In the previous scene Arthur is still quite committed to the charge of the Roman Empire when, in an action of “it’s about time someone did that”, Guinevere kills the very Roman priest Arthur was sent to protect. Why Arthur didn’t turn and strike her down in retaliation for the Roman Empire, I couldn’t tell you beyond the fact that it just wouldn’t do to have Arthur murdering his love to be. Now if Arthur’s disillusionment with Rome occurred before this scene, the fact that Guinevere’s action instigated no punishment would have been understandable; but since Arthur’s resolve as a soldier of Rome had yet to be shaken, his acceptance of the priest’s execution makes little sense. A simple transposition of the two scenes would have easily fixed the problem.

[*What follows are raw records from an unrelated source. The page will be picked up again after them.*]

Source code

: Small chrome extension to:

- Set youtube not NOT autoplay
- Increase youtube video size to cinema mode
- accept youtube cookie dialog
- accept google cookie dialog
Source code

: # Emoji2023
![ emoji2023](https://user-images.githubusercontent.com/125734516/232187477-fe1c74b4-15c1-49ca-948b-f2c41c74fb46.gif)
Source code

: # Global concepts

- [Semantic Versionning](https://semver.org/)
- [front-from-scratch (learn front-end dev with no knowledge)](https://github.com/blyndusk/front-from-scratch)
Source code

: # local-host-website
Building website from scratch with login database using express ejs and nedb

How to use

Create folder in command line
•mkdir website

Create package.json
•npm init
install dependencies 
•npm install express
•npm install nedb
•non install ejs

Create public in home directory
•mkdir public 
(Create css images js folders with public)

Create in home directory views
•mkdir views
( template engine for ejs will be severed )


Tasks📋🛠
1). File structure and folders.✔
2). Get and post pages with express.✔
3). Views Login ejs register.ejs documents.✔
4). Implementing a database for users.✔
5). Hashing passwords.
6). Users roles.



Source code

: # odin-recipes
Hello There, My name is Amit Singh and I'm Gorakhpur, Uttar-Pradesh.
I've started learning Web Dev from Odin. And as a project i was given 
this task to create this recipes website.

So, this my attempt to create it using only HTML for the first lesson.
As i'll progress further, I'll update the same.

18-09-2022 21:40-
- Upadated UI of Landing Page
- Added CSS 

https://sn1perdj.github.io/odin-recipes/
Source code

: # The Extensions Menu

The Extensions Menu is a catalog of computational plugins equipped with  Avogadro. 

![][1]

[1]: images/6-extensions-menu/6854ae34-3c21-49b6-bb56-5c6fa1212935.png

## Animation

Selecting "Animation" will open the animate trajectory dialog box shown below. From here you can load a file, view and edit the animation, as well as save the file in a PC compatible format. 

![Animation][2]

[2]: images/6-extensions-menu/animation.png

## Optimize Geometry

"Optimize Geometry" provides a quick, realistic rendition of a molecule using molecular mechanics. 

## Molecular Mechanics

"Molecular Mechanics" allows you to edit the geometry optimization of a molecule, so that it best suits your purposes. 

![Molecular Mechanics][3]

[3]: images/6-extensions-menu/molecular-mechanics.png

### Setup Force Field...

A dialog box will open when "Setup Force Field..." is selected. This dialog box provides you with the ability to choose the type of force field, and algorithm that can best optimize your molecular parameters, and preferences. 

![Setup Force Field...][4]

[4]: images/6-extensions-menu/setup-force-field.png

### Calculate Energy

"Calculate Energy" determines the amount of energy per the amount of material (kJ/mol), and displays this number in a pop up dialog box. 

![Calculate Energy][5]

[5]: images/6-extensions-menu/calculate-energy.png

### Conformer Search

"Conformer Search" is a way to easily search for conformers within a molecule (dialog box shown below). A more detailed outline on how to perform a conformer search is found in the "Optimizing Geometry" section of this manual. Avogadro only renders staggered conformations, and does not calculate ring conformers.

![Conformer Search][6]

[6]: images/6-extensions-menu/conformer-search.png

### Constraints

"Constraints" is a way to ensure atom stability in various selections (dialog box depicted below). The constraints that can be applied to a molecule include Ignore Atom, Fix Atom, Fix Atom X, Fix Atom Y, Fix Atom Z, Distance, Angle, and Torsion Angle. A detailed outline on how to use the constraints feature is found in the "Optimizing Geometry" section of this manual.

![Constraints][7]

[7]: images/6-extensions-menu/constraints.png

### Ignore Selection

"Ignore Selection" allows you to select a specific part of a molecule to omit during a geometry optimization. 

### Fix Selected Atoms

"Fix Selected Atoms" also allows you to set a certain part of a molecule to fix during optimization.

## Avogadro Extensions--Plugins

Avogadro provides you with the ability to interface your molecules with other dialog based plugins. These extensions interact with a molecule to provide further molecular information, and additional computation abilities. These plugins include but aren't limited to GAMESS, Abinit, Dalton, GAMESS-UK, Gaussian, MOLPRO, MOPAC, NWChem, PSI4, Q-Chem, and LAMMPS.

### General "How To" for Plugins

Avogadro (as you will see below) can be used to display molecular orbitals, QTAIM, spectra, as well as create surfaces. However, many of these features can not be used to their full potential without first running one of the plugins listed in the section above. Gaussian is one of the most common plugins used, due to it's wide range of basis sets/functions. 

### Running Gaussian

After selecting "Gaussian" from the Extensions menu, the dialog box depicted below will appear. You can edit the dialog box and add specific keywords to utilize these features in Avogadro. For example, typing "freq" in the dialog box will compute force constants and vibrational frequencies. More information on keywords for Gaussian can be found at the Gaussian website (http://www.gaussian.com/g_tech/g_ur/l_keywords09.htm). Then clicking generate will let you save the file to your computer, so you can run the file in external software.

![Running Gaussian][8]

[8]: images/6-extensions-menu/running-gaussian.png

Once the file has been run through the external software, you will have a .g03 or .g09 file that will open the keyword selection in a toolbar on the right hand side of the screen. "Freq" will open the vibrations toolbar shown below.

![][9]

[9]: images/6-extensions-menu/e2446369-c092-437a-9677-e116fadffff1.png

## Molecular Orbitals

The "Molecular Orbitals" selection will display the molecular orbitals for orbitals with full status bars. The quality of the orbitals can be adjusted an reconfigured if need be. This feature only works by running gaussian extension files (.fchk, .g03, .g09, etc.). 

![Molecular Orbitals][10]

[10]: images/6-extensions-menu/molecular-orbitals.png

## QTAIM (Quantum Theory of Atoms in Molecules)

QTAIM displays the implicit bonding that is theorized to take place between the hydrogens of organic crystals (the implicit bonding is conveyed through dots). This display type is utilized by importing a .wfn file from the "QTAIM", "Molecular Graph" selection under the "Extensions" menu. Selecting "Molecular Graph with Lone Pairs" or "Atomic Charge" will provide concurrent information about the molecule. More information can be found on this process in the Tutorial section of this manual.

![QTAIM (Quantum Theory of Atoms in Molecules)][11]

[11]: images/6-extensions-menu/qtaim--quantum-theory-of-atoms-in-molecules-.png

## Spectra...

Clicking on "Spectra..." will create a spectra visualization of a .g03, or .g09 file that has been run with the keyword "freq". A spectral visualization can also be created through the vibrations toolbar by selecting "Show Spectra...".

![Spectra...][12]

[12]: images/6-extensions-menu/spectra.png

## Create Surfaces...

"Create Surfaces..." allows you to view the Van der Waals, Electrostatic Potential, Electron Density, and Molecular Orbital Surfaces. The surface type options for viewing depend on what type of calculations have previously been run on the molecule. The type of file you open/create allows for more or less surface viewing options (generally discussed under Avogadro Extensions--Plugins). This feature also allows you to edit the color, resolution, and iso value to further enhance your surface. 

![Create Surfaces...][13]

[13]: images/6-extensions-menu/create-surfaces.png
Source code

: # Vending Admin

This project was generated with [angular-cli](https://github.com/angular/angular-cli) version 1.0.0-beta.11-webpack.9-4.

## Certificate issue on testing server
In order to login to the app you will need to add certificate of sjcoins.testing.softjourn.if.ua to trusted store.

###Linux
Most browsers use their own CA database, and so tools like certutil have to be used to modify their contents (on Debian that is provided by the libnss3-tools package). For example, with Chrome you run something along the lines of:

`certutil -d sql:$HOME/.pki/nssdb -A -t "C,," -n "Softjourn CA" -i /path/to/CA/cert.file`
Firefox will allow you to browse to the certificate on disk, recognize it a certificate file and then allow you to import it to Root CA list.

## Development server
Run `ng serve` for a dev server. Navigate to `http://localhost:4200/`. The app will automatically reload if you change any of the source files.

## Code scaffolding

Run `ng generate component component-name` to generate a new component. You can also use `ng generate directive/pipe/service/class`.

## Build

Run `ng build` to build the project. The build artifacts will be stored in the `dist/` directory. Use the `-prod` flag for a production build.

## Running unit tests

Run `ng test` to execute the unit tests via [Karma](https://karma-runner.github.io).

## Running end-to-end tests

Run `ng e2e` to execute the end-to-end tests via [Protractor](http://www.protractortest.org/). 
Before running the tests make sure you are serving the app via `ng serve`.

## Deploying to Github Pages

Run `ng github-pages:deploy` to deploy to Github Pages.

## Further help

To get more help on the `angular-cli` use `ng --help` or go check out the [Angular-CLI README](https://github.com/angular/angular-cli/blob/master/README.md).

Because Arthur now feels Rome has betrayed him, he has good reasons to join with the Woads and become the champion of Britannia that would inspire the Arthur legend, but the same cannot be said for his knights. The Sarmatian knights are never given a good reason to fight for Britannia along side Arthur other than they really like the guy. After returning the surviving members of the priest’s family to the Romans, their freedom is finally granted. They no longer have any reason to fight for anybody. They can go home now. But in Hollywood good spirit they do stay to fight the Saxons -- all of them against eight knights. Yes, the Woads do help after hanging out in the woods for a while to make sure these knights are the real deal, but most of the Saxons take on the eight knights.
It is actually the high quality of the battle scenes that makes this movie so frustrating to watch. It is here the true potential of this material shines through. The filmmakers have done a wonderful job giving each knight his own unique fighting style and the fight choreographers utilize them as a team, supporting each other and employing each warrior’s strengths to progress the fights into their favor. Tristan (Mads Mikkelsen, Wilbur Wants to Kill Himself), in particular, really stands out during the battle sequences, with his almost samurai fighting style. The way each member has his own specialty and how they work together as a team brings to mind such classics as The Magnificent Seven and its predecessor Seven Samurai.
But then, in the end, the film stumbles right onto its face with an unforgivable blunder. The mistake does not really involve the plot of the film, but discussing it will reveal one of the final developments of the plot, so those still wishing to see the film with at least a partially objective outlook should read no further.
Narration has always been a point of contention with filmmakers. Some believe that no good film could ever use narration. I have seen far too many great films that utilize a narrator’s voice over to adhere to this school of thought. There are some boundaries that can be drawn with narration, however. Again some filmmakers believe a film should never be narrated by a dead person, but exceptions can be made to this rule. For instance if the story can only be told by a dead person, such as in the classic film noir Double Indemnity, it is perfectly acceptable. The narration also serves as a sort of purgatory in that old gem, but if the story can be told by a person who actually survived the events depicted, then it should be. There seems to be no good reason why a dead man is telling this story of King Arthur. There are several survivors who would have plenty of reason to tell the story themselves. As a movie that claims to be historically accurate it would be possible to have someone who lived ages after the events tell it, but the only reason I can fathom that a dead man would be telling this story, is the filmmakers didn’t want the audience to know that the narrator died in the end. And that is simply jerking the audience around.